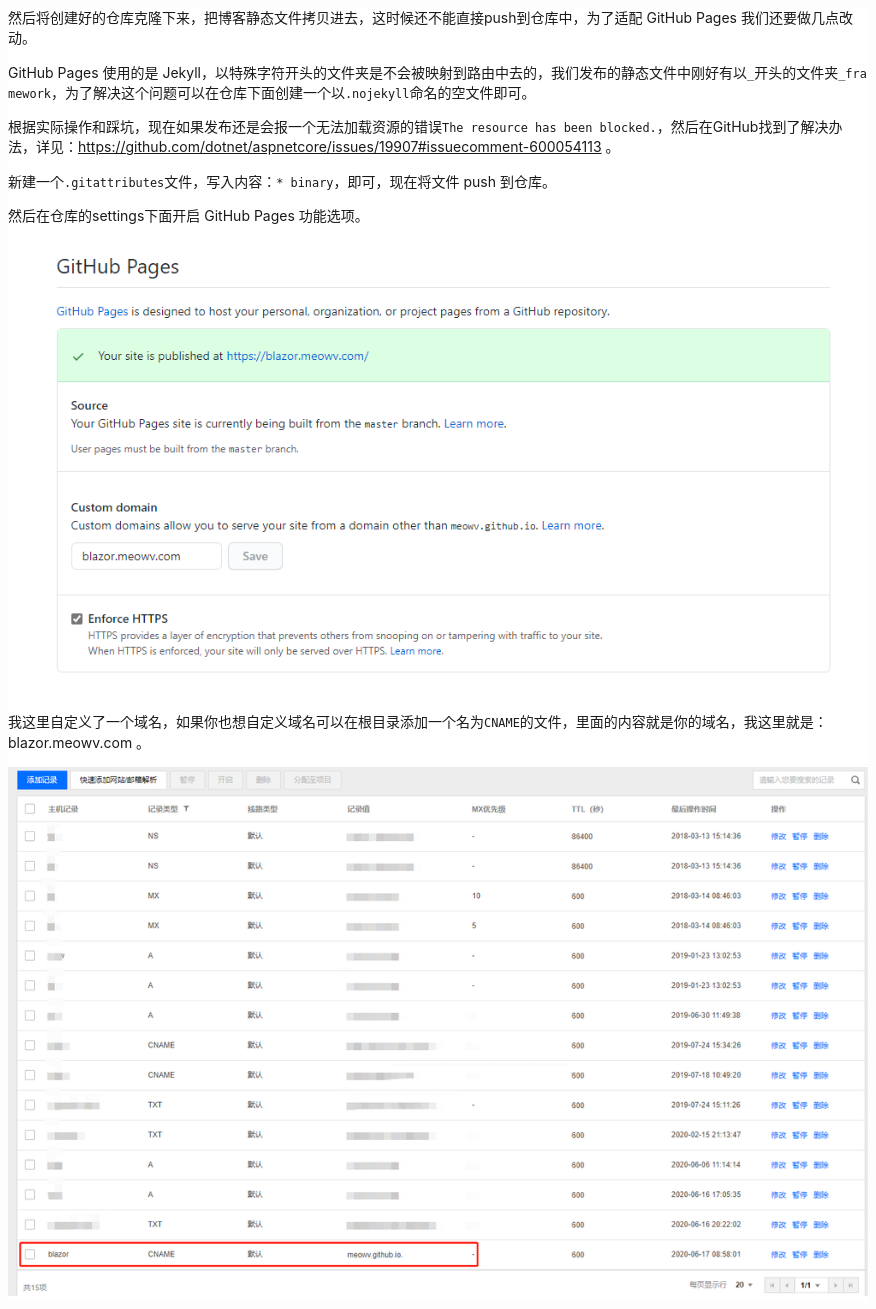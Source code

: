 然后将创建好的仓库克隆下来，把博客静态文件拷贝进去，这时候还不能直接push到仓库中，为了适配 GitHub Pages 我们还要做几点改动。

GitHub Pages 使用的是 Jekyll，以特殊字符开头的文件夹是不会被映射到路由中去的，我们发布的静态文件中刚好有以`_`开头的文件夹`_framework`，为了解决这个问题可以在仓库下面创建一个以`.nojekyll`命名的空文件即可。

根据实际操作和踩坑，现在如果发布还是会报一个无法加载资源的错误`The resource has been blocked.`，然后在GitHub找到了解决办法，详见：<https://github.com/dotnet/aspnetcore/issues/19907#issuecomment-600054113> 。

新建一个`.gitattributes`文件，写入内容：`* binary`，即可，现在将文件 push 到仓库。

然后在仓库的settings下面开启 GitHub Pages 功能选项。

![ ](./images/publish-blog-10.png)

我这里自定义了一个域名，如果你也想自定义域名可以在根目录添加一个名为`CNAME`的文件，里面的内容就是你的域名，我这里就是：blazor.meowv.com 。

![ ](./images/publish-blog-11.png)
#####
▶ [WHAT TO WORK ON]
In the listing above, find the line containing "然后在仓库的settings下面开启 GitHub Pages 功能选项。" and please quote exactly that line through the last one, and no other lines.

▶ [OUTPUT FOR THIS EXERCISE]
然后在仓库的settings下面开启 GitHub Pages 功能选项。

![ ](./images/publish-blog-10.png)

我这里自定义了一个域名，如果你也想自定义域名可以在根目录添加一个名为`CNAME`的文件，里面的内容就是你的域名，我这里就是：blazor.meowv.com 。

![ ](./images/publish-blog-11.png)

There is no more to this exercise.